# grammarVAE
**Repository Path**: wakeuppp/grammarVAE
## Basic Information
- **Project Name**: grammarVAE
- **Description**: No description available
- **Primary Language**: Unknown
- **License**: Not specified
- **Default Branch**: master
- **Homepage**: None
- **GVP Project**: No
## Statistics
- **Stars**: 0
- **Forks**: 0
- **Created**: 2020-06-18
- **Last Updated**: 2020-12-19
## Categories & Tags
**Categories**: Uncategorized
**Tags**: None
## README
# Grammar Variational Autoencoder
This repository contains training and sampling code for the paper: Grammar Variational Autoencoder.
## Requirements
Python 2.7
Install (CPU version) using `pip install -r requirements.txt`
For GPU compatibility, replace the fourth line in requirements.txt with: https://storage.googleapis.com/tensorflow/linux/gpu/tensorflow_gpu-0.12.1-cp27-none-linux_x86_64.whl
## Creating datasets
### Molecules
To create the molecule datasets, call:
* `python make_zinc_dataset_grammar.py`
* `python make_zinc_dataset_str.py`
### Equations
The equation dataset can be downloaded here: [grammar](https://www.dropbox.com/s/yq1gpygw3oq1grq/eq2_grammar_dataset.h5?dl=0), [string](https://www.dropbox.com/s/gn3iq2ykrs0dqwb/eq2_str_dataset.h5?dl=0)
## Training
### Molecules
To train the molecule models, call:
* `python train_zinc.py` % the grammar model
* `python train_zinc.py --latent_dim=2 --epochs=50` % train a model with a 2D latent space and 50 epochs
* `python train_zinc_str.py`
### Equations
* `python train_eq.py` % the grammar model
* `python train_eq.py --latent_dim=2 --epochs=50` % train a model with a 2D latent space and 50 epochs
* `python train_eq_str.py`
## Sampling
### Molecules
The file molecule_vae.py can be used to encode and decode SMILES strings. For a demo run:
* `python encode_decode_zinc.py`
### Equations
The analogous file equation_vae.py can encode and decode equation strings. Run:
* `python encode_decode_eq.py`
## Bayesian optimization
The Bayesian optimization experiments use sparse Gaussian processes coded in theano.

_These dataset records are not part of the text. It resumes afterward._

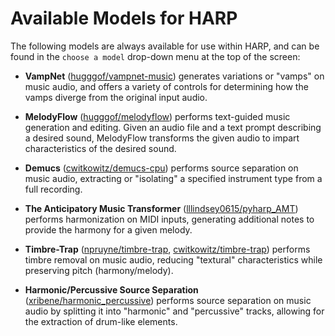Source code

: # Available Models for HARP

<!-- TODO - needs update -->

The following models are always available for use within HARP, and can be found in the `choose a model` drop-down menu at the top of the screen:

- **VampNet** \([hugggof/vampnet-music](https://huggingface.co/spaces/hugggof/vampnet-music)\) generates variations or "vamps" on music audio, and offers a variety of controls for determining how the vamps diverge from the original input audio.

- **MelodyFlow** \([hugggof/melodyflow](https://huggingface.co/spaces/hugggof/melodyflow)\) performs text-guided music generation and editing. Given an audio file and a text prompt describing a desired sound, MelodyFlow transforms the given audio to impart characteristics of the desired sound.
- **Demucs** \([cwitkowitz/demucs-cpu](https://huggingface.co/spaces/cwitkowitz/demucs-cpu)\) performs source separation on music audio, extracting or "isolating" a specified instrument type from a full recording.
- **The Anticipatory Music Transformer** \([lllindsey0615/pyharp_AMT](https://huggingface.co/spaces/lllindsey0615/pyharp_AMT)\) performs harmonization on MIDI inputs, generating additional notes to provide the harmony for a given melody.
- **Timbre-Trap** \([npruyne/timbre-trap](https://huggingface.co/spaces/npruyne/timbre-trap), [cwitkowitz/timbre-trap](https://huggingface.co/spaces/cwitkowitz/timbre-trap)\) performs timbre removal on music audio, reducing "textural" characteristics while preserving pitch (harmony/melody).
- **Harmonic/Percussive Source Separation** \([xribene/harmonic_percussive](https://huggingface.co/spaces/xribene/harmonic_percussive_v5)\) performs source separation on music audio by splitting it into "harmonic" and "percussive" tracks, allowing for the extraction of drum-like elements.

We use a modified version of theano with a few add ons, e.g. to compute
the log determinant of a positive definite matrix in a numerically stable
manner. The modified version of theano can be insalled by going to the folder
Theano-master and typing
* `python setup.py install`
The experiments with molecules require the rdkit library, which can be installed as described in
http://www.rdkit.org/docs/Install.html.
The Bayesian optimization experiments can be replicated as follows:
1 - Generate the latent representations of molecules and equations. For this, go to the folders
molecule_optimization/latent_features_and_targets_grammar/
molecule_optimization/latent_features_and_targets_character/
equation_optimization/latent_features_and_targets_grammar/
equation_optimization/latent_features_and_targets_character/
and type
* `python generate_latent_features_and_targets.py`
2 - Go to the folders
molecule_optimization/simulation1/grammar/
molecule_optimization/simulation1/character/
equation_optimization/simulation1/grammar/
equation_optimization/simulation1/character/
and type
* `nohup python run_bo.py &`
Repeat this step for all the simulation folders (simulation2,...,simulation10).
For speed, it is recommended to do this in a computer cluster in parallel.
2 - Extract the results by going to the folders
molecule_optimization/
equation_optimization/
and typing
* `python get_final_results.py`
* `./get_average_test_RMSE_LL.sh`